Cuando era estudiante del último año de la escuela secundaria, mi mejor amiga me dio a conocer la Ciencia Cristiana. Nos enfrascábamos en interminables discusiones porque yo tenía muchas preguntas que hacerle. Mi padre era un ministro protestante que había recibido instrucción en un seminario; él trabajaba profesionalmente en los asuntos de diferentes denominaciones religiosas, y en asuntos de la comunidad. El y mi madre habían estado siempre interesados en el conocimiento de otras creencias religiosas, y compartían conmigo su gran aprecio por todas las razas y religiones. Nuestro hogar tenía su centro en Dios y el énfasis estaba en que cada uno viviera su religión.
Lentamente empecé a aplicar a mis propias necesidades las perspectivas espirituales que aprendía de mi amiga Científica Cristiana, aunque al principio sólo había tenido curiosidad. Mi amiga me dio ejemplares del Christian Science Sentinel. Iba subrayando las oraciones de particular interés y ayuda. Pedí prestado un ejemplar de Ciencia y Salud por la Sra. Eddy, y podía comprender los capítulos “La oración” y “El matrimonio”.

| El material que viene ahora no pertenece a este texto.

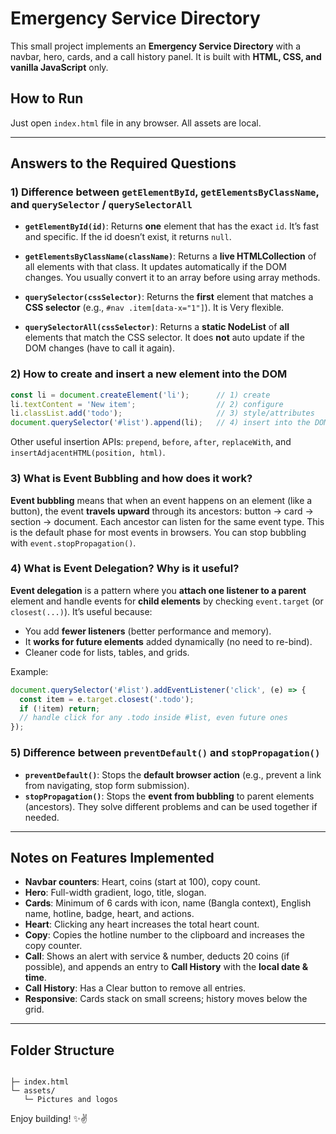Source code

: # Emergency Service Directory 

This small project implements an **Emergency Service Directory** with a navbar, hero, cards, and a call history panel. It is built with **HTML, CSS, and vanilla JavaScript** only.

## How to Run
Just open `index.html` file in any browser. All assets are local.

---

## Answers to the Required Questions

### 1) Difference between `getElementById`, `getElementsByClassName`, and `querySelector` / `querySelectorAll`

- **`getElementById(id)`**: Returns **one** element that has the exact `id`. It’s fast and specific. If the id doesn’t exist, it returns `null`.

- **`getElementsByClassName(className)`**: Returns a **live HTMLCollection** of all elements with that class. It updates automatically if the DOM changes. You usually convert it to an array before using array methods.

- **`querySelector(cssSelector)`**: Returns the **first** element that matches a **CSS selector** (e.g., `#nav .item[data-x="1"]`). It is Very flexible.

- **`querySelectorAll(cssSelector)`**: Returns a **static NodeList** of **all** elements that match the CSS selector. It does **not** auto update if the DOM changes (have to call it again).

### 2) How to create and insert a new element into the DOM

```js
const li = document.createElement('li');      // 1) create
li.textContent = 'New item';                  // 2) configure
li.classList.add('todo');                     // 3) style/attributes
document.querySelector('#list').append(li);   // 4) insert into the DOM
```
Other useful insertion APIs: `prepend`, `before`, `after`, `replaceWith`, and `insertAdjacentHTML(position, html)`.

### 3) What is Event Bubbling and how does it work?

**Event bubbling** means that when an event happens on an element (like a button), the event **travels upward** through its ancestors: button → card → section → document. Each ancestor can listen for the same event type. This is the default phase for most events in browsers. You can stop bubbling with `event.stopPropagation()`.

### 4) What is Event Delegation? Why is it useful?

**Event delegation** is a pattern where you **attach one listener to a parent** element and handle events for **child elements** by checking `event.target` (or `closest(...)`). It’s useful because:

- You add **fewer listeners** (better performance and memory).
- It **works for future elements** added dynamically (no need to re-bind).
- Cleaner code for lists, tables, and grids.

Example:
```js
document.querySelector('#list').addEventListener('click', (e) => {
  const item = e.target.closest('.todo');
  if (!item) return;
  // handle click for any .todo inside #list, even future ones
});
```

### 5) Difference between `preventDefault()` and `stopPropagation()`

- **`preventDefault()`**: Stops the **default browser action** (e.g., prevent a link from navigating, stop form submission).
- **`stopPropagation()`**: Stops the **event from bubbling** to parent elements (ancestors). They solve different problems and can be used together if needed.

---

## Notes on Features Implemented

- **Navbar counters**: Heart, coins (start at 100), copy count.
- **Hero**: Full-width gradient, logo, title, slogan.
- **Cards**: Minimum of 6 cards with icon, name (Bangla context), English name, hotline, badge, heart, and actions.
- **Heart**: Clicking any heart increases the total heart count.
- **Copy**: Copies the hotline number to the clipboard and increases the copy counter.
- **Call**: Shows an alert with service & number, deducts 20 coins (if possible), and appends an entry to **Call History** with the **local date & time**.
- **Call History**: Has a Clear button to remove all entries.
- **Responsive**: Cards stack on small screens; history moves below the grid.

---

## Folder Structure
```

├─ index.html
└─ assets/
   └─ Pictures and logos
```

Enjoy building! ✨✌️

Al comenzar a estudiar la Ciencia Cristiana, descubrí por primera vez que Dios nos provee ampliamente. Este concepto de “provisión” era completamente nuevo para mí. Teológicamente, mi padre afirmaba que la pobreza estaba propiamente asociada con ser ministro. Decidí aplicar lo que había estado aprendiendo en lo que respecta a la provisión ilimitada del bien que proviene de Dios con el objeto de cambiar de una universidad de denominación secular a una competitiva y no sectaria, donde yo también pudiera asistir a las reuniones de una organización de la Ciencia Cristiana en los terrenos de la universidad. Confié en el infalible cuidado de Dios, expresado en esta declaración de Ciencia y Salud: “No está bien imaginarse que Jesús demostró el poder divino sanador sólo en beneficio de un número selecto o de un tiempo limitado, puesto que a la humanidad entera y a toda hora el Amor divino suministra todo el bien”.